[Stored data]
*****

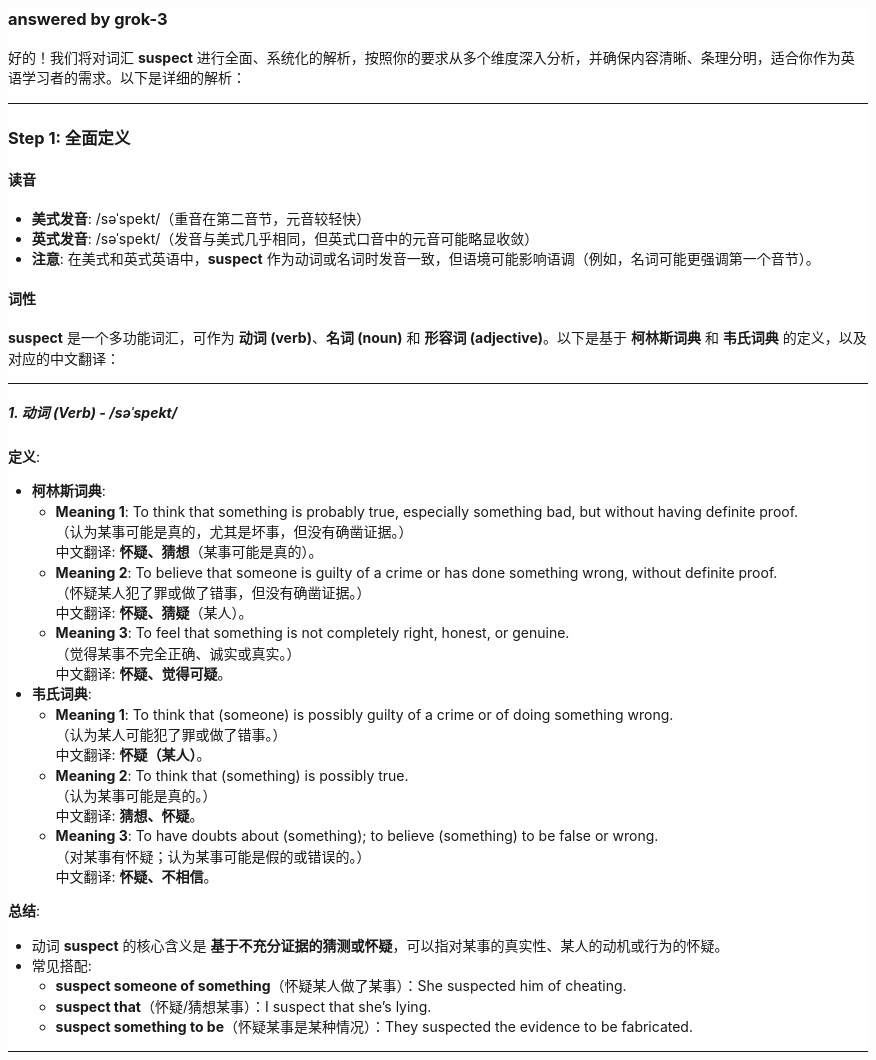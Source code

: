 ### answered by grok-3
好的！我们将对词汇 **suspect** 进行全面、系统化的解析，按照你的要求从多个维度深入分析，并确保内容清晰、条理分明，适合你作为英语学习者的需求。以下是详细的解析：

---

### Step 1: 全面定义

#### 读音
- **美式发音**: /səˈspekt/（重音在第二音节，元音较轻快）
- **英式发音**: /səˈspekt/（发音与美式几乎相同，但英式口音中的元音可能略显收敛）
- **注意**: 在美式和英式英语中，**suspect** 作为动词或名词时发音一致，但语境可能影响语调（例如，名词可能更强调第一个音节）。

#### 词性
**suspect** 是一个多功能词汇，可作为 **动词 (verb)**、**名词 (noun)** 和 **形容词 (adjective)**。以下是基于 **柯林斯词典** 和 **韦氏词典** 的定义，以及对应的中文翻译：

---

##### 1. 动词 (Verb) - /səˈspekt/
**定义**:
- **柯林斯词典**: 
  - **Meaning 1**: To think that something is probably true, especially something bad, but without having definite proof.  
    （认为某事可能是真的，尤其是坏事，但没有确凿证据。）  
    中文翻译: **怀疑、猜想**（某事可能是真的）。
  - **Meaning 2**: To believe that someone is guilty of a crime or has done something wrong, without definite proof.  
    （怀疑某人犯了罪或做了错事，但没有确凿证据。）  
    中文翻译: **怀疑、猜疑**（某人）。
  - **Meaning 3**: To feel that something is not completely right, honest, or genuine.  
    （觉得某事不完全正确、诚实或真实。）  
    中文翻译: **怀疑、觉得可疑**。
- **韦氏词典**:
  - **Meaning 1**: To think that (someone) is possibly guilty of a crime or of doing something wrong.  
    （认为某人可能犯了罪或做了错事。）  
    中文翻译: **怀疑（某人）**。
  - **Meaning 2**: To think that (something) is possibly true.  
    （认为某事可能是真的。）  
    中文翻译: **猜想、怀疑**。
  - **Meaning 3**: To have doubts about (something); to believe (something) to be false or wrong.  
    （对某事有怀疑；认为某事可能是假的或错误的。）  
    中文翻译: **怀疑、不相信**。

**总结**:
- 动词 **suspect** 的核心含义是 **基于不充分证据的猜测或怀疑**，可以指对某事的真实性、某人的动机或行为的怀疑。
- 常见搭配: 
  - **suspect someone of something**（怀疑某人做了某事）：She suspected him of cheating.  
  - **suspect that**（怀疑/猜想某事）：I suspect that she’s lying.  
  - **suspect something to be**（怀疑某事是某种情况）：They suspected the evidence to be fabricated.

---
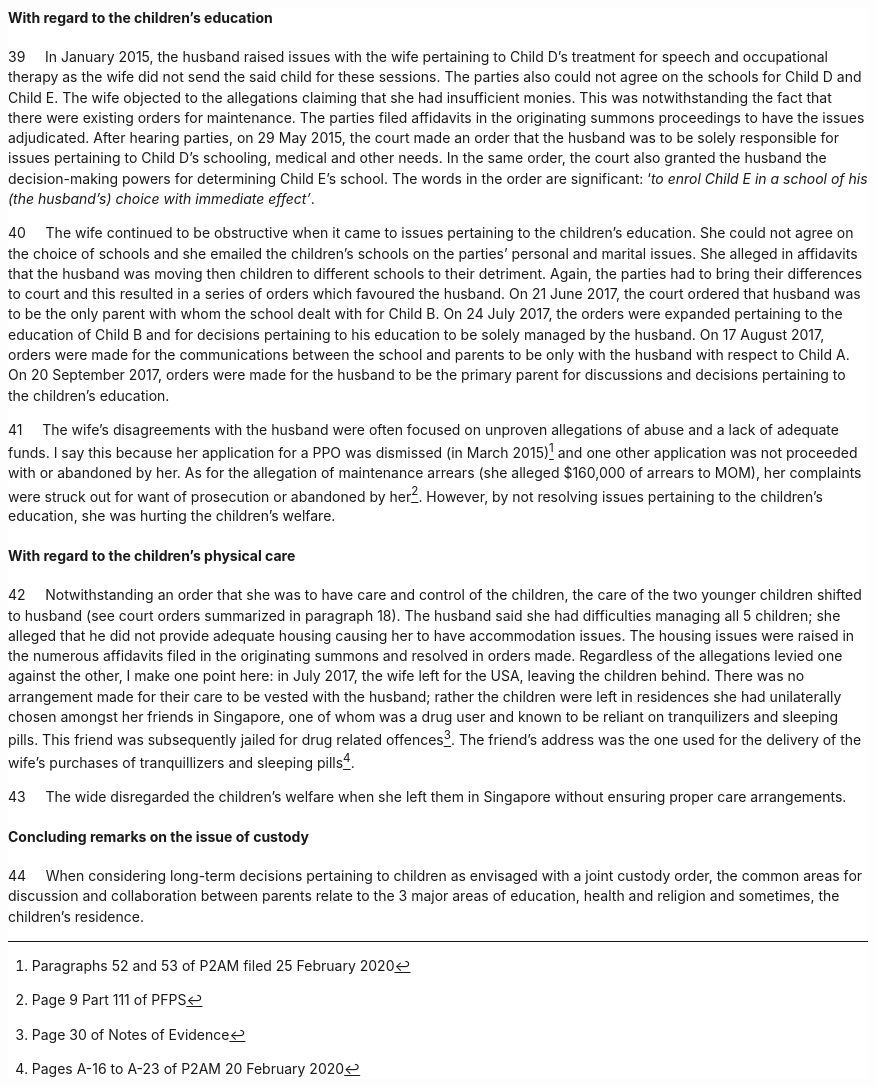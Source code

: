 #### With regard to the children’s education

39     In January 2015, the husband raised issues with the wife pertaining to Child D’s treatment for speech and occupational therapy as the wife did not send the said child for these sessions. The parties also could not agree on the schools for Child D and Child E. The wife objected to the allegations claiming that she had insufficient monies. This was notwithstanding the fact that there were existing orders for maintenance. The parties filed affidavits in the originating summons proceedings to have the issues adjudicated. After hearing parties, on 29 May 2015, the court made an order that the husband was to be solely responsible for issues pertaining to Child D’s schooling, medical and other needs. In the same order, the court also granted the husband the decision-making powers for determining Child E’s school. The words in the order are significant: ‘_to enrol Child E in a school of his (the husband’s) choice with immediate effect’_.

40     The wife continued to be obstructive when it came to issues pertaining to the children’s education. She could not agree on the choice of schools and she emailed the children’s schools on the parties’ personal and marital issues. She alleged in affidavits that the husband was moving then children to different schools to their detriment. Again, the parties had to bring their differences to court and this resulted in a series of orders which favoured the husband. On 21 June 2017, the court ordered that husband was to be the only parent with whom the school dealt with for Child B. On 24 July 2017, the orders were expanded pertaining to the education of Child B and for decisions pertaining to his education to be solely managed by the husband. On 17 August 2017, orders were made for the communications between the school and parents to be only with the husband with respect to Child A. On 20 September 2017, orders were made for the husband to be the primary parent for discussions and decisions pertaining to the children’s education.

41     The wife’s disagreements with the husband were often focused on unproven allegations of abuse and a lack of adequate funds. I say this because her application for a PPO was dismissed (in March 2015)[^6] and one other application was not proceeded with or abandoned by her. As for the allegation of maintenance arrears (she alleged $160,000 of arrears to MOM), her complaints were struck out for want of prosecution or abandoned by her[^7]. However, by not resolving issues pertaining to the children’s education, she was hurting the children’s welfare.

#### With regard to the children’s physical care

42     Notwithstanding an order that she was to have care and control of the children, the care of the two younger children shifted to husband (see court orders summarized in paragraph 18). The husband said she had difficulties managing all 5 children; she alleged that he did not provide adequate housing causing her to have accommodation issues. The housing issues were raised in the numerous affidavits filed in the originating summons and resolved in orders made. Regardless of the allegations levied one against the other, I make one point here: in July 2017, the wife left for the USA, leaving the children behind. There was no arrangement made for their care to be vested with the husband; rather the children were left in residences she had unilaterally chosen amongst her friends in Singapore, one of whom was a drug user and known to be reliant on tranquilizers and sleeping pills. This friend was subsequently jailed for drug related offences[^8]. The friend’s address was the one used for the delivery of the wife’s purchases of tranquillizers and sleeping pills[^9].

43     The wide disregarded the children’s welfare when she left them in Singapore without ensuring proper care arrangements.

#### Concluding remarks on the issue of custody

44     When considering long-term decisions pertaining to children as envisaged with a joint custody order, the common areas for discussion and collaboration between parents relate to the 3 major areas of education, health and religion and sometimes, the children’s residence.


[^1]: Tab 13 and marked ABW-1 in DAOM filed 28 March 2019
[^2]: Paragraph 52, 53 of DAOM
[^3]: Paragraph 54 of DAOM
[^4]: Paragraphs 6 to 8 of Defendant’s Written Submissions 10 March 2020 marked DS1
[^5]: Pages 16 and 17 of PAOM filed 13 March 2019
[^6]: Paragraphs 52 and 53 of P2AM filed 25 February 2020
[^7]: Page 9 Part 111 of PFPS
[^8]: Page 30 of Notes of Evidence
[^9]: Pages A-16 to A-23 of P2AM 20 February 2020
[^10]: Jewish coming of age ritual for boys when they turn 13
[^11]: Filed 2 April 2020
[^12]: Paragraph 86 of DAOM affirmed 28 March 2019
[^13]: Paragraph 14 of DAOM affirmed 28 March 2019
[^14]: Paragraph 15 of Plaintiff’s Final Written Submissions
[^15]: Affirmed on 28 March 2019
[^16]: Paragraphs 30 to 36, A-24 to A-30 of P2AM affirmed on 25 February 2020
[^17]: Paragraphs 164 to 170 of DAOM affirmed on 28 March 2019.
[^18]: Affidavit filed 2 April 2020
[^19]: Paragraph A page 19 of Notes of Evidence
[^20]: Affidavit filed 30 March 2020
[^21]: Paragraph 32 of DAOM affirmed 28 March 2019
[^22]: Paragraph 9 of the husband’s Final Written Submissions
[^23]: See paragraphs 19, 25 and 26 of the case
[^24]: Page 12 of P2AM affirmed 25 February 2020
[^25]: Paragraph 141 of DAOM affirmed on 28 March 2019
[^26]: Paragraphs 15 to 17 and A-23 of P3AM affirmed 2 April 2020
[^27]: Paragraphs 35 to 37 above
[^28]: Paragraph 155 of DAOM affirmed on 28 March 2018
[^29]: Affirmed on 25 February 2020
[^30]: Page 6 of PAOIM affirmed on 13 March 2019
[^31]: Pages 8 and 9 of DAOM affirmed on 28 March 2019
[^32]: DFWS dated 21 April 2020
[^33]: Page 23 Notes of Evidence
[^34]: At A-25 of P3AM affirmed on 2 April 2020
[^35]: A-13 and A-25 of P3AM affirmed on 2 April 2020
[^36]: Pages 22 and 23 of PAOM affirmed on 13 March 2019
[^37]: Page 24 of PAOM affirmed on 13 March 2019
[^38]: Page 197 of DAOM affirmed 28 March 2019
[^39]: Page 193 of DAOM affirmed 28 March 2019
[^40]: See PFPS (Form 242) field 11 March 2020
[^41]: Filed 25 February 2020
[^42]: P3AM A-231 Section 5 affirmed 2 April 2020
[^43]: Page 26 s/no: 3 of DWS dated 10 March 2020
[^44]: Page 9 paragraph 15 of DFWS dated 21 April 2020
[^45]: A-29 P3AM affirmed 2 April 2020
[^46]: A-29 P3AM affirmed 2 April 2020
[^47]: A-43 P3AM affirmed 2 April 2020
[^48]: Pages 3 and 4 of DFWS dated 21 April 2020
[^49]: Tab 1 D2AM affirmed on 20 February 2020
[^50]: Paragraph 21 (e) at page 13 and A-227 of P3AM affirmed 2 April 2020
[^51]: Paragraph 21(e) at page 13 and A-59 to A-226 of P3AM affirmed 2 April 2020
[^52]: Sum xxx/2015 in OSFxxx/2013
[^53]: A-228 at P3AM affirmed 2 April 2020
[^54]: Paragraph 21(e)(iii) to vii and A-44 to A-48, A-58 in P3AM affirmed 2 April 2020
[^55]: A-41 to A-53 inn P3AM affirmed 2 April 2020
[^56]: Pages 2 and 3 of DFWS of 21 April 2020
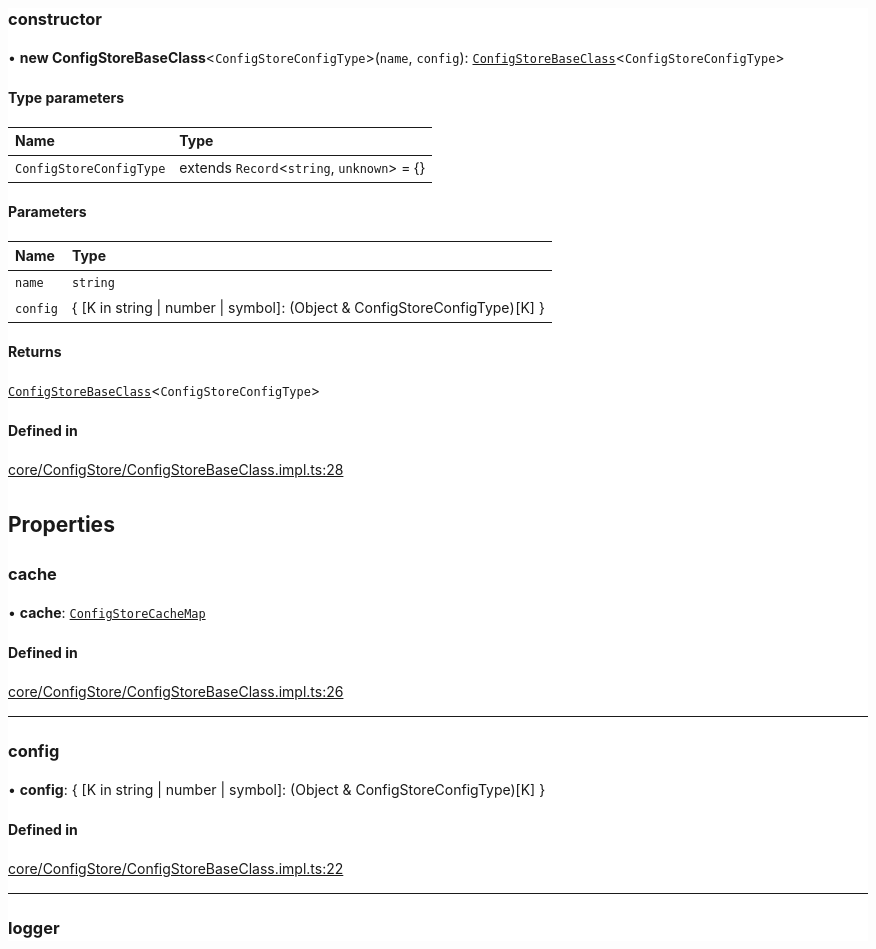 ### constructor

• **new ConfigStoreBaseClass**\<`ConfigStoreConfigType`\>(`name`, `config`): [`ConfigStoreBaseClass`](purista_core.ConfigStoreBaseClass.md)\<`ConfigStoreConfigType`\>

#### Type parameters

| Name | Type |
| :------ | :------ |
| `ConfigStoreConfigType` | extends `Record`\<`string`, `unknown`\> = {} |

#### Parameters

| Name | Type |
| :------ | :------ |
| `name` | `string` |
| `config` | \{ [K in string \| number \| symbol]: (Object & ConfigStoreConfigType)[K] } |

#### Returns

[`ConfigStoreBaseClass`](purista_core.ConfigStoreBaseClass.md)\<`ConfigStoreConfigType`\>

#### Defined in

[core/ConfigStore/ConfigStoreBaseClass.impl.ts:28](https://github.com/sebastianwessel/purista/blob/master/packages/core/src/core/ConfigStore/ConfigStoreBaseClass.impl.ts#L28)

## Properties

### cache

• **cache**: [`ConfigStoreCacheMap`](../modules/purista_core.md#configstorecachemap)

#### Defined in

[core/ConfigStore/ConfigStoreBaseClass.impl.ts:26](https://github.com/sebastianwessel/purista/blob/master/packages/core/src/core/ConfigStore/ConfigStoreBaseClass.impl.ts#L26)

___

### config

• **config**: \{ [K in string \| number \| symbol]: (Object & ConfigStoreConfigType)[K] }

#### Defined in

[core/ConfigStore/ConfigStoreBaseClass.impl.ts:22](https://github.com/sebastianwessel/purista/blob/master/packages/core/src/core/ConfigStore/ConfigStoreBaseClass.impl.ts#L22)

___

### logger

*****

- [TASK DESCRIPTION]: Within the records above, count the lines that include the string "crime"; state the number and nothing else.

- [FINISHED TASK]: 2